COMMENT: No films better illustrate the vast difference in picture-going preferences between Britons on the one hand and Americans/Australians on the other than Ma and Pa Kettle. Whilst the British absolutely loathed the series, Australians followed the North Americans in welcoming Ma and Pa into their lives.

All eight of the entries in which Percy Kilbride played Pa were huge box-office successes in Australia. Mind you, they were certainly despised in carriage-trade enclaves, but in middle and working-class districts throughout the country, Marjorie Main and Percy Kilbride became household heroes.

Despite their overwhelming popularity in Oz, Ma and Pa were never admired by the critics. The series in fact plumbed some awful depths, but this entry is probably the nadir. Poor old Pa is made out to be not only shiftless but more moronic than usual — his homespun aphorisms are entirely missing from this piece. He is merely the butt of some wheezy old routines stolen from Universal's Abbott and Costello pictures.

Marjorie Main also labors mightily to get a few chuckles from some very thin material. It's sad to see a fine actor like Ray Collins reduced to giving out instant information dialogue. The direction is strictly routine, the situations play up to the prejudices of the film's potential lower-class customers. Even the final slapstick car chase with its inevitable cross-cutting between speeded-up stand-ins on location and the main players comfortably ensconced in an obvious studio mock-up, is handled with little verve and no style.

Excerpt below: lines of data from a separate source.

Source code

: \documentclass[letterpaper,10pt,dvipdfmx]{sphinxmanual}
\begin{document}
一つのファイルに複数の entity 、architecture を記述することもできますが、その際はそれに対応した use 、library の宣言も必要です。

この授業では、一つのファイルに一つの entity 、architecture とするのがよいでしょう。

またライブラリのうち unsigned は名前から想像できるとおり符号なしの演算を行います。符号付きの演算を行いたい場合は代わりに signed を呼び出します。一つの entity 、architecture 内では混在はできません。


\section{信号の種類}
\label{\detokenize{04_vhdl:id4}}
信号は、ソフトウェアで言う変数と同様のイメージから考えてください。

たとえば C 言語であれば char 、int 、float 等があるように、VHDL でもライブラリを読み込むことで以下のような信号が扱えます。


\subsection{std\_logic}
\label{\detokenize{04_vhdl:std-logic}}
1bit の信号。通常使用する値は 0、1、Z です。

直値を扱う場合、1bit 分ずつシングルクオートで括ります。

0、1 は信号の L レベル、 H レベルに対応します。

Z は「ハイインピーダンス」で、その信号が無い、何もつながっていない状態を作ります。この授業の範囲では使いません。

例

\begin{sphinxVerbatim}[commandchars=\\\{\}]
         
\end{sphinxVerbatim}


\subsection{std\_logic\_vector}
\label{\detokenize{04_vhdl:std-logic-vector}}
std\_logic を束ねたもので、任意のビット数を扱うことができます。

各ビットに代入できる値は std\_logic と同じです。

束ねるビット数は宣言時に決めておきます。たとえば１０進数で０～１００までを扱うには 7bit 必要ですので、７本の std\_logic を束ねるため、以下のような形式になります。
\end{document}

Percy Kilbride and Emory Parnell do what they can to give the proceedings a bit of zest. That the film is not entirely a write-off is due mainly to their efforts. The rest of the players don't deserve mention. Even the credits are below par — the music score dismally fails to give the film a lift or a bounce, the photography is no more than serviceable and sometimes less, and the sets of course were still standing from previous Kettle pictures.